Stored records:
-- Opening Marker --
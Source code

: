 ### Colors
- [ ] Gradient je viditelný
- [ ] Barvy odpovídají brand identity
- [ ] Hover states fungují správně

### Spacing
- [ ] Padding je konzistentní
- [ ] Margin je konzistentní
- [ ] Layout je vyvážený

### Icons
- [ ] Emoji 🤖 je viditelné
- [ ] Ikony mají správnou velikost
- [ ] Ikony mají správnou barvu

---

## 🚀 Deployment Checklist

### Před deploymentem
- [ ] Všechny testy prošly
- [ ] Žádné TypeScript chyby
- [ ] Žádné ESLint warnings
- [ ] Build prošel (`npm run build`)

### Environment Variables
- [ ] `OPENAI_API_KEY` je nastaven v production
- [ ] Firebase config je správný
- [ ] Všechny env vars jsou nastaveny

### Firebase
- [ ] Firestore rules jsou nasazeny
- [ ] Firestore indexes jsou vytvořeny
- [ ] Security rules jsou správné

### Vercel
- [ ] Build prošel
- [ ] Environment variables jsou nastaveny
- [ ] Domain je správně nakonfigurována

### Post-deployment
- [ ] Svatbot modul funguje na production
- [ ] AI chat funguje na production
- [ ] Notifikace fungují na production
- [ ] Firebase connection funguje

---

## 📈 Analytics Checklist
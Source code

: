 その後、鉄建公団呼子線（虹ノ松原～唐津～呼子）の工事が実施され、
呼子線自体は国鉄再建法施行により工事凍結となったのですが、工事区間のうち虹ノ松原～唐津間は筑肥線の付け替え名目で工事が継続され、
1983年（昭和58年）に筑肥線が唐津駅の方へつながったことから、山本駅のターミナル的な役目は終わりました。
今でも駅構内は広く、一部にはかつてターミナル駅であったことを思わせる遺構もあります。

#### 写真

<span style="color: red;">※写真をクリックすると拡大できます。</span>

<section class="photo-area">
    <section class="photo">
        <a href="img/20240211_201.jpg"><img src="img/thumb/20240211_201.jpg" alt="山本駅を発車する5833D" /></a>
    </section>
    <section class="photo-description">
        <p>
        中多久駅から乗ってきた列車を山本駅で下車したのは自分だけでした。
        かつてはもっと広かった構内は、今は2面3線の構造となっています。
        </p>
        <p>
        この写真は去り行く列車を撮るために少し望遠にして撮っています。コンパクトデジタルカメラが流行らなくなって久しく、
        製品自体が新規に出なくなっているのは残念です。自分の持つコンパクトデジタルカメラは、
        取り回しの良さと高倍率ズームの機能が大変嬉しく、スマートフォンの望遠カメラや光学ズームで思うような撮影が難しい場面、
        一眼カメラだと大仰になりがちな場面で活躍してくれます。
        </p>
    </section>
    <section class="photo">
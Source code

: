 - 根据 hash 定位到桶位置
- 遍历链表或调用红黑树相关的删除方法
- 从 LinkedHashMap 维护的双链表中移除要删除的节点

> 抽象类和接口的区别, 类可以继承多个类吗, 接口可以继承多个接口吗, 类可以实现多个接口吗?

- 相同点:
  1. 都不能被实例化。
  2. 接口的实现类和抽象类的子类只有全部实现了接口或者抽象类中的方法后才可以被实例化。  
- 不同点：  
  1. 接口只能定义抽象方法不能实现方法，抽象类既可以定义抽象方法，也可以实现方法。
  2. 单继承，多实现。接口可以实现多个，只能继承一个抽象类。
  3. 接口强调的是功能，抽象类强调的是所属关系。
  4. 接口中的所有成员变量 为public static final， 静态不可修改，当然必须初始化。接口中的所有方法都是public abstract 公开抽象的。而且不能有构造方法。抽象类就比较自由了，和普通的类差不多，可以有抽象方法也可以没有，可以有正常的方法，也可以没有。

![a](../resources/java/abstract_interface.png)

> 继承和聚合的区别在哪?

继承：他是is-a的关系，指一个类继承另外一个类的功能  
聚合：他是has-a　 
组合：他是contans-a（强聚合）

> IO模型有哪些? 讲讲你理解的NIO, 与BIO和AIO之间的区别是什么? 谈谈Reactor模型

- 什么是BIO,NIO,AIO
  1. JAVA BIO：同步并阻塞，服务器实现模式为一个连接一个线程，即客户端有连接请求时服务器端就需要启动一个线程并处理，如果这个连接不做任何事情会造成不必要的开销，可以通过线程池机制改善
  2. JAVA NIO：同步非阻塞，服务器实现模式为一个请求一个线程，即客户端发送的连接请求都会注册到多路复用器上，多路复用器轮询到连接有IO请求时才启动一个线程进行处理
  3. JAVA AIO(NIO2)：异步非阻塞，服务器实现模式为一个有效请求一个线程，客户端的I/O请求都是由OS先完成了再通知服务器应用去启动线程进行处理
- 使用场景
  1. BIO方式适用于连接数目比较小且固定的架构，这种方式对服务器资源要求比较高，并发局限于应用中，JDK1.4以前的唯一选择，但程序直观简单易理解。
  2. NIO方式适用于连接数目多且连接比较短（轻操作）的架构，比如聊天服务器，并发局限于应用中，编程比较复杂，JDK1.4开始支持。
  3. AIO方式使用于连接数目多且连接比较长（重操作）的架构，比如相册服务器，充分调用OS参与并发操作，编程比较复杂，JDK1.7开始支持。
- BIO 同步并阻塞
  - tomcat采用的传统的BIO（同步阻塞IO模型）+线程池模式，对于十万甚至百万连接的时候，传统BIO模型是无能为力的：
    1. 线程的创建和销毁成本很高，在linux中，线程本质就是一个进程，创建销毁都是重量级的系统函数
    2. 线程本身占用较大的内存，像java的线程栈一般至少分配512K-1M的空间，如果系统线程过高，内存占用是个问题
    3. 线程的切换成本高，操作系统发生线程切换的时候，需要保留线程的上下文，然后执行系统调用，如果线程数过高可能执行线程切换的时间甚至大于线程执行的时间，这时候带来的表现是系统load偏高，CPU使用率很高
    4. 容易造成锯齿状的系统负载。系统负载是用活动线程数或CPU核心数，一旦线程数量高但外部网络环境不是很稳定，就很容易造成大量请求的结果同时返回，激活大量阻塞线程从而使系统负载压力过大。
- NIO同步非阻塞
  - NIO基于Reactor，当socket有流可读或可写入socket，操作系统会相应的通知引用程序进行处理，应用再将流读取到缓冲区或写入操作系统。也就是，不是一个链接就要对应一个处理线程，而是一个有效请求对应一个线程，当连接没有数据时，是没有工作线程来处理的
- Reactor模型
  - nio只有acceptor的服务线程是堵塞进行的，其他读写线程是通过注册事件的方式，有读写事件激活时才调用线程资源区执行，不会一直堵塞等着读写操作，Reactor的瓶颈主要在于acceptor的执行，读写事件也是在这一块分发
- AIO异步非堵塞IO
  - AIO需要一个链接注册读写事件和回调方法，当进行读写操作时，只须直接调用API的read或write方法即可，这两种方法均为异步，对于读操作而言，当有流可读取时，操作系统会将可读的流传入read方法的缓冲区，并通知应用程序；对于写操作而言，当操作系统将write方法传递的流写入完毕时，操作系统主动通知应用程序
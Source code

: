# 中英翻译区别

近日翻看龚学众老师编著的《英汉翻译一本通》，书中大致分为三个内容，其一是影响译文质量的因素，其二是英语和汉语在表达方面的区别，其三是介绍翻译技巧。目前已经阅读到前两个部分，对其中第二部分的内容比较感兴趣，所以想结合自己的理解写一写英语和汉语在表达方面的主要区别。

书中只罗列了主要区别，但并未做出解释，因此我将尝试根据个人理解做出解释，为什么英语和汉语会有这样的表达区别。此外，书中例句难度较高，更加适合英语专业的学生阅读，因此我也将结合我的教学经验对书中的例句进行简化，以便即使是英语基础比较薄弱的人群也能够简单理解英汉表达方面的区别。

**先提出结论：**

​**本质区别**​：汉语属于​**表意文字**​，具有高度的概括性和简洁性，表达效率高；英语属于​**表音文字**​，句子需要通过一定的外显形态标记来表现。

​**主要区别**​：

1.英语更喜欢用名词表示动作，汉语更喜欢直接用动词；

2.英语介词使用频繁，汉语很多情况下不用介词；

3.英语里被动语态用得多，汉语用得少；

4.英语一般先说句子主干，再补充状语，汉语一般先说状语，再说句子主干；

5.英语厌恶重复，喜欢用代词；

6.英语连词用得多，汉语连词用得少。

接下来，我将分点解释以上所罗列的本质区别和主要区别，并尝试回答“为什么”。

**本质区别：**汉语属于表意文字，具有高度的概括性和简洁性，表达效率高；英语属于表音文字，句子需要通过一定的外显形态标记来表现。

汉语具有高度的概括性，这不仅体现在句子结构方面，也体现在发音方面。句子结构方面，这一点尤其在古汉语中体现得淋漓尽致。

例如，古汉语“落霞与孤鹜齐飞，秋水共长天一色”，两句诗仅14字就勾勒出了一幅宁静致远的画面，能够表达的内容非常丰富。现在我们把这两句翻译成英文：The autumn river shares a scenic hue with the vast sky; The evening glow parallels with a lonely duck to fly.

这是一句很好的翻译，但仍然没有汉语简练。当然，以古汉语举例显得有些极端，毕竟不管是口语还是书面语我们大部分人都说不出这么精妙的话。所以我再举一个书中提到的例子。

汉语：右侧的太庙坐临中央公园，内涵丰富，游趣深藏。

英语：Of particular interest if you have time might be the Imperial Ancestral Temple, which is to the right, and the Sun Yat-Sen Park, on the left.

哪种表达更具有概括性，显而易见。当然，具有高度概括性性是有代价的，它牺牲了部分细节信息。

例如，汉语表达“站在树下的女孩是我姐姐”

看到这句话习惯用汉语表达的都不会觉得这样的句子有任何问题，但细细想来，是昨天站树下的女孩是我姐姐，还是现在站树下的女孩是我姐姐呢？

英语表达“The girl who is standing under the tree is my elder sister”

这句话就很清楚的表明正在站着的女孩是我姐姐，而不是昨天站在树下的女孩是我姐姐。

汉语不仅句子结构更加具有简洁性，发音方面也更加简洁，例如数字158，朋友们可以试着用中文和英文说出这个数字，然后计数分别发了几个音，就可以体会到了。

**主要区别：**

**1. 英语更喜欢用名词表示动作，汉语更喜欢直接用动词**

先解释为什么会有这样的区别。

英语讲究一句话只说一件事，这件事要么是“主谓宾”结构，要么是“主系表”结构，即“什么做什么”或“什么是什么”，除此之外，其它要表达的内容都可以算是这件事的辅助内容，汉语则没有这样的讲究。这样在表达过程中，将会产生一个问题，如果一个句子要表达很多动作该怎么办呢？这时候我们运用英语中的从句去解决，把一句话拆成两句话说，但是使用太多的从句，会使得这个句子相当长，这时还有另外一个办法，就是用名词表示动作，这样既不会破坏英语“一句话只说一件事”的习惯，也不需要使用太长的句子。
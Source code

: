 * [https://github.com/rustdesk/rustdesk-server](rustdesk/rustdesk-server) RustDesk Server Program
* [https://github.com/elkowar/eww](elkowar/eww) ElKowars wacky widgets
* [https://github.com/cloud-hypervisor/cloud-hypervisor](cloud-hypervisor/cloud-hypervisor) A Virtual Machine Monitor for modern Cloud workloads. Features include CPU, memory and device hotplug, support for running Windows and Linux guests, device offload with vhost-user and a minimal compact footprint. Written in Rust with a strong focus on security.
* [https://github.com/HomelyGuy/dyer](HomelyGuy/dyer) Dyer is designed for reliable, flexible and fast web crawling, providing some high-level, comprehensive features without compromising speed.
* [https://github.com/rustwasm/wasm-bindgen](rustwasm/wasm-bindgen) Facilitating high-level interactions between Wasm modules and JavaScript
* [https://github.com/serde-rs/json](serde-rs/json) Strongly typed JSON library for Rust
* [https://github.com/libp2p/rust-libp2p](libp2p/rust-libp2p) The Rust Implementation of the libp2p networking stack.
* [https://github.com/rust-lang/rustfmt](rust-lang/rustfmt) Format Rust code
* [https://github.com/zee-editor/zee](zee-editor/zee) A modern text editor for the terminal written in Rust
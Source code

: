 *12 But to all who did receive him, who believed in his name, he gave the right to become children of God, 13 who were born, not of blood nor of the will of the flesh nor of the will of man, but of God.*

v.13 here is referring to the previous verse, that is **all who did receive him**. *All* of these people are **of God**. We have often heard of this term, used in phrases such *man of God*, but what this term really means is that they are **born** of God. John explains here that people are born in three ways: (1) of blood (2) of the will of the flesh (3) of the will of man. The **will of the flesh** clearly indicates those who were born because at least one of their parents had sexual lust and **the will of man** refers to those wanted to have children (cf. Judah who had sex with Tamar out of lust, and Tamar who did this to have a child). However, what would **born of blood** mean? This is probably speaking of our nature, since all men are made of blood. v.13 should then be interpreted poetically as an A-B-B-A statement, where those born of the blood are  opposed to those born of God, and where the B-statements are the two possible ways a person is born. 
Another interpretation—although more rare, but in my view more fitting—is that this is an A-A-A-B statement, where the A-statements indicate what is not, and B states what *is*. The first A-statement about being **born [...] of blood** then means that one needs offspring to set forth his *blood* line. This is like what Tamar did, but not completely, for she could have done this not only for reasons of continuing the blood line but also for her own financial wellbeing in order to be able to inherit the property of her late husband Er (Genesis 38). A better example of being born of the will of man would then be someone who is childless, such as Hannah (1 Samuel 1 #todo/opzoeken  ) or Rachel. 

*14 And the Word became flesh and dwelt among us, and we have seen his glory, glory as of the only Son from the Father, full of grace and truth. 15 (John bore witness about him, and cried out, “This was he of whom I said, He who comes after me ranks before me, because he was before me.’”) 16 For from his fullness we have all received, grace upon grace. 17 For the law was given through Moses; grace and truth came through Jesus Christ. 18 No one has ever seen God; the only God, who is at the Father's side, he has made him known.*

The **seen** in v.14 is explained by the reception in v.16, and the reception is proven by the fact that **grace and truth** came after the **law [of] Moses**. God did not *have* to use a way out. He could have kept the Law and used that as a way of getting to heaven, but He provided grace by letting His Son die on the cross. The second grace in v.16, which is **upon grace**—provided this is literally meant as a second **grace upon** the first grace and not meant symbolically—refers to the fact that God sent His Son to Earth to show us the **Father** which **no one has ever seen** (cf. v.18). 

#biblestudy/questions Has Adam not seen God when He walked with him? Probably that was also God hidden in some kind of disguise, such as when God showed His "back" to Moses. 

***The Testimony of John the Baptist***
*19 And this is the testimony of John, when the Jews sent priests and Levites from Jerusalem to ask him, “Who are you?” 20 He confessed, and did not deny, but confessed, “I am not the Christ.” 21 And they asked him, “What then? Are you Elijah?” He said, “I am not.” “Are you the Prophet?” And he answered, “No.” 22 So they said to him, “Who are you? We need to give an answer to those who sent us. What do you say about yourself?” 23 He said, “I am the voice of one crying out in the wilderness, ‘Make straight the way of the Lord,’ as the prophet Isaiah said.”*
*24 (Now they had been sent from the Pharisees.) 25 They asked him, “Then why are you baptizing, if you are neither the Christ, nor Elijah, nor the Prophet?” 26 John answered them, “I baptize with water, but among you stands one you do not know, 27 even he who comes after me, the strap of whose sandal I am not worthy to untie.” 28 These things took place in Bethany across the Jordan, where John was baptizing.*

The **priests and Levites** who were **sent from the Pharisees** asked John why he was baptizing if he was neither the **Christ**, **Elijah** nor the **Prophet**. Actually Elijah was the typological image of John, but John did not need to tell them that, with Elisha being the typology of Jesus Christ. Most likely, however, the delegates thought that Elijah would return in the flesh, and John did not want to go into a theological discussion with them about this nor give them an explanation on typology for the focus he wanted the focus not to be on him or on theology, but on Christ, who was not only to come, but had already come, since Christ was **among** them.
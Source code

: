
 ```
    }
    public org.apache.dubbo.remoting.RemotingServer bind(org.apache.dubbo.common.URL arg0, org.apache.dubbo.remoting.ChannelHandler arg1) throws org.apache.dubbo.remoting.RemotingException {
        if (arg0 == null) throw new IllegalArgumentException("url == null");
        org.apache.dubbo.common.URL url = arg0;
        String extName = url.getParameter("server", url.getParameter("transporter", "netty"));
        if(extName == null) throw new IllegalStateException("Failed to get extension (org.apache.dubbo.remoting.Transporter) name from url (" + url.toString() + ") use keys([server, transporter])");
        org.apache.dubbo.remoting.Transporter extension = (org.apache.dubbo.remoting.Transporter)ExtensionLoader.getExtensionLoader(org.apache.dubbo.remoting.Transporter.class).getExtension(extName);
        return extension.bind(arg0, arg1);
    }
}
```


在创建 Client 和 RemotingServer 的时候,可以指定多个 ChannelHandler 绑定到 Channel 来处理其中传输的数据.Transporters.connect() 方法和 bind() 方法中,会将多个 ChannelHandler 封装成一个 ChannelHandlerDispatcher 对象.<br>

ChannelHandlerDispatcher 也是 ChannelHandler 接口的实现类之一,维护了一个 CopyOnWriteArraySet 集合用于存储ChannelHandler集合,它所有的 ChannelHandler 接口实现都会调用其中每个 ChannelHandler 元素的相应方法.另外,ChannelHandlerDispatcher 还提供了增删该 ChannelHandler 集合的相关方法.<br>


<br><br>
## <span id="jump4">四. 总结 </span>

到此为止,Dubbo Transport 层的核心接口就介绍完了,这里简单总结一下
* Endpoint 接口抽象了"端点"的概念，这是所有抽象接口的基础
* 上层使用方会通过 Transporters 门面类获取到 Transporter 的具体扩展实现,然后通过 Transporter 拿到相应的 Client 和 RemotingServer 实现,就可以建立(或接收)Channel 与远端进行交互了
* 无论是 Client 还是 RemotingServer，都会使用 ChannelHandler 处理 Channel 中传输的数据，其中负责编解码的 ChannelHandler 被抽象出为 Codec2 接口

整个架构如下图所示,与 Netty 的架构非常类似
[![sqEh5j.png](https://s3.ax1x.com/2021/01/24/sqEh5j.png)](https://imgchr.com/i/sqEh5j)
-- Closing Marker --
Task to complete
Exactly as written, repeat each line from the beginning of the data above to the line containing "- [ ] Svatbot modul funguje na production", inclusive.

Completed task
Source code

: ### Colors
- [ ] Gradient je viditelný
- [ ] Barvy odpovídají brand identity
- [ ] Hover states fungují správně

### Spacing
- [ ] Padding je konzistentní
- [ ] Margin je konzistentní
- [ ] Layout je vyvážený

### Icons
- [ ] Emoji 🤖 je viditelné
- [ ] Ikony mají správnou velikost
- [ ] Ikony mají správnou barvu

---

## 🚀 Deployment Checklist

### Před deploymentem
- [ ] Všechny testy prošly
- [ ] Žádné TypeScript chyby
- [ ] Žádné ESLint warnings
- [ ] Build prošel (`npm run build`)

### Environment Variables
- [ ] `OPENAI_API_KEY` je nastaven v production
- [ ] Firebase config je správný
- [ ] Všechny env vars jsou nastaveny

### Firebase
- [ ] Firestore rules jsou nasazeny
- [ ] Firestore indexes jsou vytvořeny
- [ ] Security rules jsou správné

### Vercel
- [ ] Build prošel
- [ ] Environment variables jsou nastaveny
- [ ] Domain je správně nakonfigurována

### Post-deployment
- [ ] Svatbot modul funguje na production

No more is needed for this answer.